▽
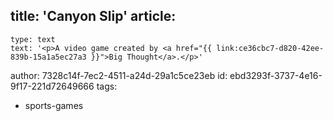 title: 'Canyon Slip'
article:
  -
    type: text
    text: '<p>A video game created by <a href="{{ link:ce36cbc7-d820-42ee-839b-15a1a5ec27a3 }}">Big Thought</a>.</p>'
author: 7328c14f-7ec2-4511-a24d-29a1c5ce23eb
id: ebd3293f-3737-4e16-9f17-221d72649666
tags:
  - sports-games

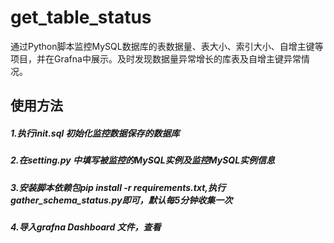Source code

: # get_table_status
通过Python脚本监控MySQL数据库的表数据量、表大小、索引大小、自增主键等项目，并在Grafna中展示。及时发现数据量异常增长的库表及自增主键异常情况。

## 使用方法

##### 1.执行init.sql 初始化监控数据保存的数据库
##### 2.在setting.py 中填写被监控的MySQL实例及监控MySQL实例信息
##### 3.安装脚本依赖包pip install -r requirements.txt,执行gather_schema_status.py即可，默认每5分钟收集一次
##### 4.导入grafna Dashboard 文件，查看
△
(Problem statement)
Out of the records above, pull the lines that include the word "text".

(Task response)
    type: text
    text: '<p>A video game created by <a href="{{ link:ce36cbc7-d820-42ee-839b-15a1a5ec27a3 }}">Big Thought</a>.</p>'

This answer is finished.